Так терзался Данилов. И день, и два, и три. После четвертой репетиции он осторожно сказал Переслегину, что еще не поздно пригласить другого альтиста. «Нет, нет!» — решительно возразил Переслегин. И опять ушел куда-то. Впрочем, Данилову казалось, что Переслегин и Чудецкий смотрят на него теперь благосклоннее. Да и в глазах оркестрантов к нему как будто бы появилось больше любопытства. Однако Данилов ходил мрачный, бранил себя.
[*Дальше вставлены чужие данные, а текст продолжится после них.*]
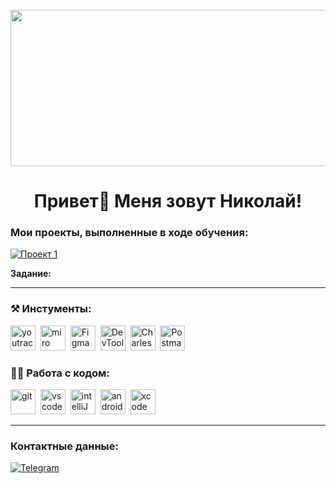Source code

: <br clear="both">

<div align="center">
  <img height="250" width="700" src="https://user-images.githubusercontent.com/74038190/225813708-98b745f2-7d22-48cf-9150-083f1b00d6c9.gif"  />
</div>

<h1 align="center">Привет👋 Меня зовут Николай!</h1>

### Мои проекты, выполненные в ходе обучения:

[![Проект 1](https://img.shields.io/badge/-Проект_1-black?style=for-the-badge&logo=GoogleSheets&logoColor)](https://docs.google.com/spreadsheets/d/126D4gf2rWft64EgpEiiVveD36DRgO9l2Esp67cZiHb0/edit?usp=sharing)

**Задание:**  


---
### ⚒️ Инстументы:

<div>
  <img src="https://upload.wikimedia.org/wikipedia/commons/thumb/8/8d/YouTrack_Icon.svg/1024px-YouTrack_Icon.svg.png?20200803082248" title="YouTrack" alt="youtrack" width="40" height="40"/>&nbsp
<img src="https://asset.brandfetch.io/idAnDTFapY/idG4aRyg5R.svg?updated=1669900249741" title="Miro" alt="miro" width="40" height="40"/>&nbsp
  <img src="https://upload.wikimedia.org/wikipedia/commons/3/33/Figma-logo.svg" title="figma" alt="Figma" width="40" height="40"/>&nbsp
  <img src="https://www.svgrepo.com/show/378785/chrome-dev.svg" title="DevTools" alt="DevTools" width="40" height="40"/>&nbsp
  <img src="https://cdn.icon-icons.com/icons2/3053/PNG/512/charles_proxy_macos_bigsur_icon_190302.png" title="Charles-Proxy" alt="Charles-Proxy" width="40" height="40"/>&nbsp
  <img src="https://www.svgrepo.com/show/354202/postman-icon.svg" title="Postman" alt="Postman" width="40" height="40"/>&nbsp
</div>


### 👨‍💻 Работа с кодом:

<div>
  <img src="https://cdn.jsdelivr.net/gh/devicons/devicon/icons/git/git-original.svg" title="git" alt="git" width="40" height="40"/>&nbsp
  <img src="https://cdn.jsdelivr.net/gh/devicons/devicon/icons/vscode/vscode-original.svg" title="vscode" alt="vscode" width="40" height="40"/>&nbsp
<img src="https://upload.wikimedia.org/wikipedia/commons/9/9c/IntelliJ_IDEA_Icon.svg" title="intelliJ" alt="intelliJ" width="40" height="40"/>&nbsp
 <img src="https://upload.wikimedia.org/wikipedia/commons/c/c1/Android_Studio_icon_%282023%29.svg" title="android-studio" alt="android-studio" width="40" height="40"/>&nbsp
  <img src="https://cdn.jsdelivr.net/gh/devicons/devicon/icons/xcode/xcode-original.svg" title="xcode" alt="xcode" width="40" height="40"/>&nbsp

</div>

---

### Контактные данные:
[![Telegram](https://img.shields.io/badge/-Telegram-black?style=for-the-badge&logo=Telegram)](https://t.me/neeqoo) 

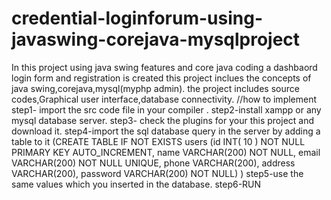 # credential-loginforum-using-javaswing-corejava-mysqlproject
In this project using java swing features and core java coding a dashbaord login form and registration is created
this project inclues the concepts of java swing,corejava,mysql(myphp admin).
the project includes source codes,Graphical user interface,database connectivity.
//how to implement
step1- import the src code file in your compiler .
step2-install xampp or any mysql database server.
step3- check the plugins for your this project and download it.
step4-import the sql database query in the server by adding a table to it
(CREATE TABLE IF NOT EXISTS users (id INT( 10 ) NOT NULL PRIMARY KEY AUTO_INCREMENT, name VARCHAR(200) NOT NULL, email VARCHAR(200) NOT NULL UNIQUE, 
phone VARCHAR(200), address VARCHAR(200), password VARCHAR(200) NOT NULL) )
step5-use the same values which you inserted in the database.
step6-RUN

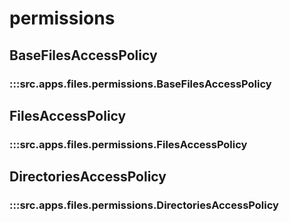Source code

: # permissions

## BaseFilesAccessPolicy

### :::src.apps.files.permissions.BaseFilesAccessPolicy

## FilesAccessPolicy

### :::src.apps.files.permissions.FilesAccessPolicy

## DirectoriesAccessPolicy

### :::src.apps.files.permissions.DirectoriesAccessPolicy

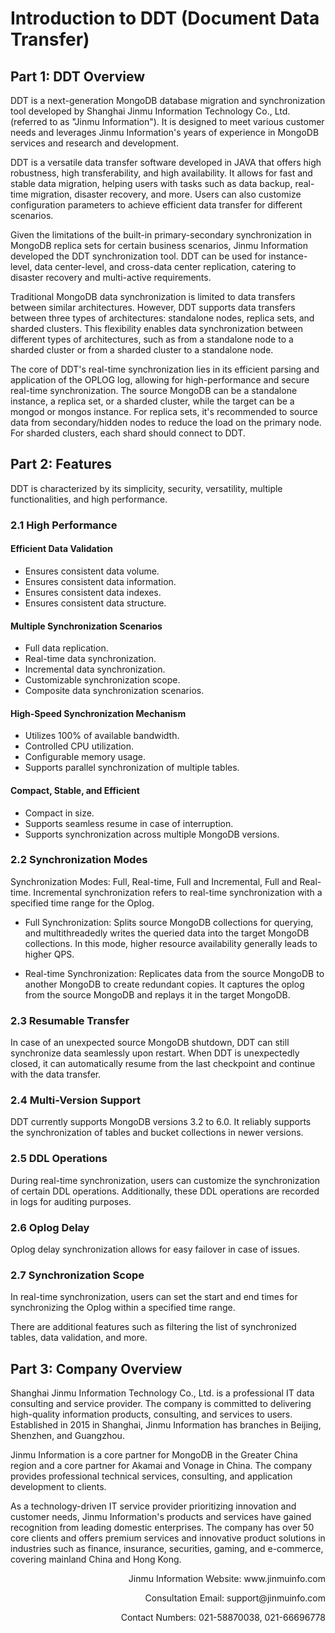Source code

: # Introduction to DDT (Document Data Transfer)

## Part 1: DDT Overview

DDT is a next-generation MongoDB database migration and synchronization tool developed by Shanghai Jinmu Information Technology Co., Ltd. (referred to as "Jinmu Information"). It is designed to meet various customer needs and leverages Jinmu Information's years of experience in MongoDB services and research and development.

DDT is a versatile data transfer software developed in JAVA that offers high robustness, high transferability, and high availability. It allows for fast and stable data migration, helping users with tasks such as data backup, real-time migration, disaster recovery, and more. Users can also customize configuration parameters to achieve efficient data transfer for different scenarios.

Given the limitations of the built-in primary-secondary synchronization in MongoDB replica sets for certain business scenarios, Jinmu Information developed the DDT synchronization tool. DDT can be used for instance-level, data center-level, and cross-data center replication, catering to disaster recovery and multi-active requirements.

Traditional MongoDB data synchronization is limited to data transfers between similar architectures. However, DDT supports data transfers between three types of architectures: standalone nodes, replica sets, and sharded clusters. This flexibility enables data synchronization between different types of architectures, such as from a standalone node to a sharded cluster or from a sharded cluster to a standalone node.

The core of DDT's real-time synchronization lies in its efficient parsing and application of the OPLOG log, allowing for high-performance and secure real-time synchronization. The source MongoDB can be a standalone instance, a replica set, or a sharded cluster, while the target can be a mongod or mongos instance. For replica sets, it's recommended to source data from secondary/hidden nodes to reduce the load on the primary node. For sharded clusters, each shard should connect to DDT.

## Part 2: Features

DDT is characterized by its simplicity, security, versatility, multiple functionalities, and high performance.

### 2.1 High Performance

#### Efficient Data Validation

- Ensures consistent data volume.
- Ensures consistent data information.
- Ensures consistent data indexes.
- Ensures consistent data structure.

#### Multiple Synchronization Scenarios

- Full data replication.
- Real-time data synchronization.
- Incremental data synchronization.
- Customizable synchronization scope.
- Composite data synchronization scenarios.

#### High-Speed Synchronization Mechanism

- Utilizes 100% of available bandwidth.
- Controlled CPU utilization.
- Configurable memory usage.
- Supports parallel synchronization of multiple tables.

#### Compact, Stable, and Efficient

- Compact in size.
- Supports seamless resume in case of interruption.
- Supports synchronization across multiple MongoDB versions.

### 2.2 Synchronization Modes

Synchronization Modes: Full, Real-time, Full and Incremental, Full and Real-time. Incremental synchronization refers to real-time synchronization with a specified time range for the Oplog.

- Full Synchronization: Splits source MongoDB collections for querying, and multithreadedly writes the queried data into the target MongoDB collections. In this mode, higher resource availability generally leads to higher QPS.

- Real-time Synchronization: Replicates data from the source MongoDB to another MongoDB to create redundant copies. It captures the oplog from the source MongoDB and replays it in the target MongoDB.

### 2.3 Resumable Transfer

In case of an unexpected source MongoDB shutdown, DDT can still synchronize data seamlessly upon restart. When DDT is unexpectedly closed, it can automatically resume from the last checkpoint and continue with the data transfer.

### 2.4 Multi-Version Support

DDT currently supports MongoDB versions 3.2 to 6.0. It reliably supports the synchronization of tables and bucket collections in newer versions.

### 2.5 DDL Operations

During real-time synchronization, users can customize the synchronization of certain DDL operations. Additionally, these DDL operations are recorded in logs for auditing purposes.

### 2.6 Oplog Delay

Oplog delay synchronization allows for easy failover in case of issues.

### 2.7 Synchronization Scope

In real-time synchronization, users can set the start and end times for synchronizing the Oplog within a specified time range.

There are additional features such as filtering the list of synchronized tables, data validation, and more.

## Part 3: Company Overview

Shanghai Jinmu Information Technology Co., Ltd. is a professional IT data consulting and service provider. The company is committed to delivering high-quality information products, consulting, and services to users. Established in 2015 in Shanghai, Jinmu Information has branches in Beijing, Shenzhen, and Guangzhou.

Jinmu Information is a core partner for MongoDB in the Greater China region and a core partner for Akamai and Vonage in China. The company provides professional technical services, consulting, and application development to clients.

As a technology-driven IT service provider prioritizing innovation and customer needs, Jinmu Information's products and services have gained recognition from leading domestic enterprises. The company has over 50 core clients and offers premium services and innovative product solutions in industries such as finance, insurance, securities, gaming, and e-commerce, covering mainland China and Hong Kong.

<div style="text-align: right">
        <p>Jinmu Information Website: www.jinmuinfo.com</p>
        <p>Consultation Email: support@jinmuinfo.com</p>
        <p>Contact Numbers: 021-58870038, 021-66696778</p>
</div>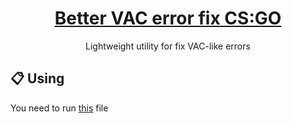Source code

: <h1 align="center">
  <a href="https://github.com/w3bsme/vac-auth-fix-csgo">
    Better VAC error fix CS:GO
  </a>
</h1>

<p align="center">
  Lightweight utility for fix VAC-like errors
</p>

## 📋 Using

You need to run [this] file

[this]: https://github.com/w3bsme/vac-auth-fix-csgo/raw/main/vac_auth_softfix.bat
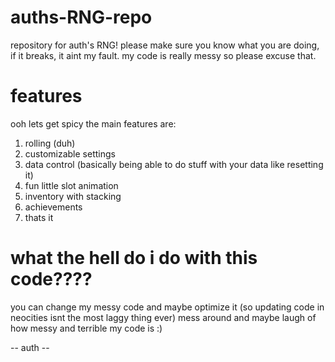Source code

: # auths-RNG-repo
repository for auth's RNG!
please make sure you know what you are doing, if it breaks, it aint my fault.
my code is really messy so please excuse that. 

# features
ooh lets get spicy
the main features are:

1. rolling (duh)
2. customizable settings
3. data control (basically being able to do stuff with your data like resetting it)
4. fun little slot animation
5. inventory with stacking
6. achievements
7. thats it

# what the hell do i do with this code????
you can change my messy code and maybe optimize it (so updating code in neocities isnt the most laggy thing ever)
mess around and maybe laugh of how messy and terrible my code is :)

-- auth --
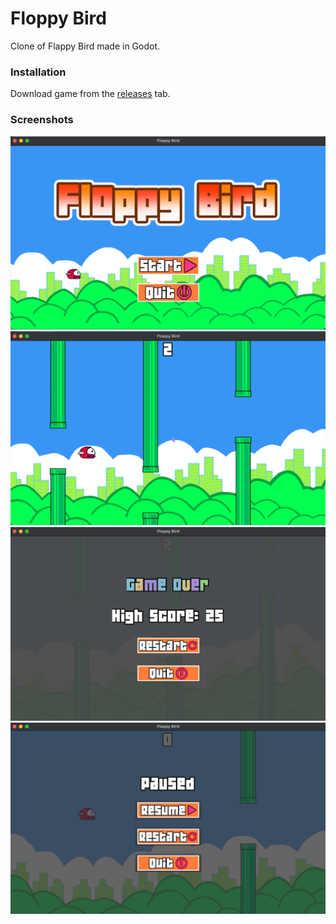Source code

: # Floppy Bird

Clone of Flappy Bird made in Godot.

### Installation
Download game from the [releases](https://github.com/Tenpi/FloppyBird/releases) tab.

### Screenshots
![1](Screenshots/screenshot1.png)
![2](Screenshots/screenshot2.png)
![3](Screenshots/screenshot3.png)
![4](Screenshots/screenshot4.png)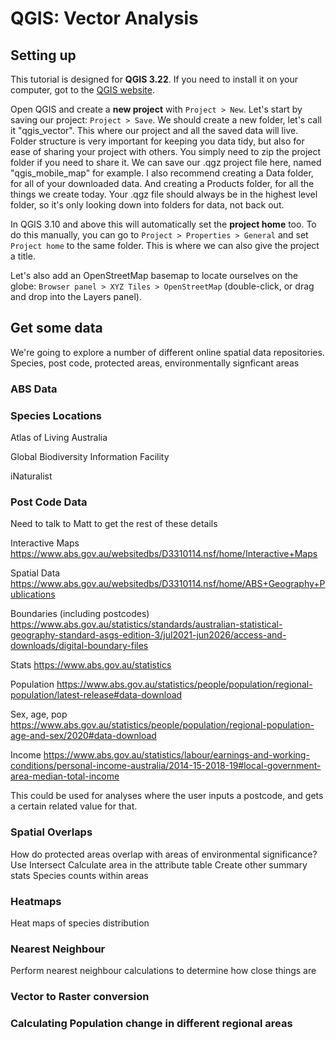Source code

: # QGIS: Vector Analysis

## Setting up

This tutorial is designed for **QGIS 3.22**. If you need to install it on your computer, got to the [QGIS website](https://qgis.org/en/site/forusers/download.html).

Open QGIS and create a **new project** with `Project > New`.
Let's start by saving our project: `Project > Save`. We should create a new folder, let's call it "qgis_vector". This where our project and all the saved data will live. Folder structure is very important for keeping you data tidy, but also for ease of sharing your project with others. You simply need to zip the project folder if you need to share it. We can save our .qgz project file here, named "qgis_mobile_map" for example.
I also recommend creating a Data folder, for all of your downloaded data. And creating a Products folder, for all the things we create today. Your .qgz file should always be in the highest level folder, so it's only looking down into folders for data, not back out.

In QGIS 3.10 and above this will automatically set the **project home** too. To do this manually, you can go to `Project > Properties > General` and set `Project home` to the same folder. This is where we can also give the project a title.

Let's also add an OpenStreetMap basemap to locate ourselves on the globe: `Browser panel > XYZ Tiles > OpenStreetMap` (double-click, or drag and drop into the Layers panel).


## Get some data

We're going to explore a number of different online spatial data repositories.
Species, post code, protected areas, environmentally signficant areas

### ABS Data



### Species Locations

Atlas of Living Australia

Global Biodiversity Information Facility

iNaturalist

### Post Code Data

Need to talk to Matt to get the rest of these details

Interactive Maps
https://www.abs.gov.au/websitedbs/D3310114.nsf/home/Interactive+Maps

Spatial Data
https://www.abs.gov.au/websitedbs/D3310114.nsf/home/ABS+Geography+Publications

Boundaries (including postcodes)
https://www.abs.gov.au/statistics/standards/australian-statistical-geography-standard-asgs-edition-3/jul2021-jun2026/access-and-downloads/digital-boundary-files

Stats
https://www.abs.gov.au/statistics

Population
https://www.abs.gov.au/statistics/people/population/regional-population/latest-release#data-download

Sex, age, pop
https://www.abs.gov.au/statistics/people/population/regional-population-age-and-sex/2020#data-download

Income
https://www.abs.gov.au/statistics/labour/earnings-and-working-conditions/personal-income-australia/2014-15-2018-19#local-government-area-median-total-income

This could be used for analyses where the user inputs a postcode, and gets a certain related value for that.

### Spatial Overlaps

How do protected areas overlap with areas of environmental significance?
Use Intersect
Calculate area in the attribute table
Create other summary stats
Species counts within areas

### Heatmaps

Heat maps of species distribution

### Nearest Neighbour

Perform nearest neighbour calculations to determine how close things are

### Vector to Raster conversion

### Calculating Population change in different regional areas
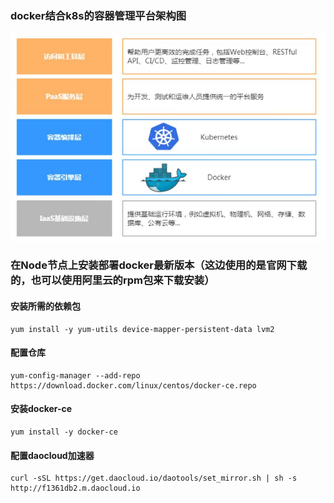 ### docker结合k8s的容器管理平台架构图

![image](https://github.com/hdpingshao/ops/blob/master/kubernetes/images/2-4-1.jpg)

### 在Node节点上安装部署docker最新版本（这边使用的是官网下载的，也可以使用阿里云的rpm包来下载安装）

#### 安装所需的依赖包

    yum install -y yum-utils device-mapper-persistent-data lvm2
    
#### 配置仓库

    yum-config-manager --add-repo https://download.docker.com/linux/centos/docker-ce.repo
    
#### 安装docker-ce

    yum install -y docker-ce
    
#### 配置daocloud加速器

    curl -sSL https://get.daocloud.io/daotools/set_mirror.sh | sh -s http://f1361db2.m.daocloud.io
Теперь он, казалось ему, понимал, как следует играть музыку Переслегина. И оттого, что понимал, еще больше расстраивался. Разве он так сыграет? А ему хотелось сыграть хорошо, и уже не для себя, а для Переслегина, для музыкантов, составивших молодежный оркестр, для людей, какие, возможно, через пятнадцать дней придут во Дворец энергетиков. День выступления казался ему черным пределом. Хорошо ему было жить прежде с одними упованиями о своем будущем в большой музыке. Вот оно, будущее, и наступало. Реальное, жестокое. Всем упованиям Данилова оно могло положить конец. Да что могло! Должно было!
Иногда Данилов злился на свой инструмент, вздыхал: «Вот бы Альбани…» Но разве дело было в Альбани? Кабы в Альбани! Данилов осунулся, а и так был худ. Случались минуты, когда он у себя в квартире, оставив инструмент и ноты, подходил к окну, пытался представить, какие чувства испытывал в последние мгновения жизни Миша Коренев, о чем он размышлял и намечал ли раньше себе это окно. Стояли холода, когда Миша прыгнул, рамы были проклеены бумагой, и Мише пришлось с силой рвануть створку…
Не сразу Данилов отходил от окна… Мысли о тишине были соблазнительны. Вдруг Земский прав? Данилов чувствовал в себе симфонию Переслегина, все ее звуки и звуки своего альта, но он знал, что не сможет передать людям их так, как он их чувствовал. Да и никогда он не создаст именно эти звуки! С трудом Данилов заставлял себя брать инструмент. И играл, играл… Не думал ни о чем, просто играл. Окончив какую-либо часть симфонии, говорил себе: «Да нет, что же я, ведь неплохо, лучше, чем в прошлый раз, не такая я уж и бездарность…» Однако проходили минуты, возвращались мысли о собственном несовершенстве, чуть ли не плакать хотелось… Он стал раздражительным. Вещи, не слушавшиеся Данилова, злили его. Он готов был их разбить или сломать. В театре коллеги удивлялись Данилову, для них он был ровный, мягкий человек, вежливый, как старый петербуржец, а тут словно преобразился. Он и на репетициях во Дворце энергетиков нервничал, и не раз. Однажды чуть было не поругался с Переслегиным. Переслегин тоже был в раздражении, ему не нравилась и своя музыка, и оркестр, и игра Данилова, и, наверное, то, что альт солировал у него в симфонии. Он ходил по сцене дровосеком, явись ему сейчас топор в руки, он порубил бы в ярости и пюпитры, и инструменты, в том числе и медные. Походив, он бросил оркестру, а потом и Данилову обидные слова. Данилов, как будто бы готовый принять любой упрек в свой адрес, все же не выдержал и тоже обидел словом композитора. Про себя подумал: «Тоже мне! Большой мастер! Чайковский! Вагнер! Строит из себя гения… А сам-то кто! Сочинил симфонию в семи частях, не знает почему, а думает, что гений».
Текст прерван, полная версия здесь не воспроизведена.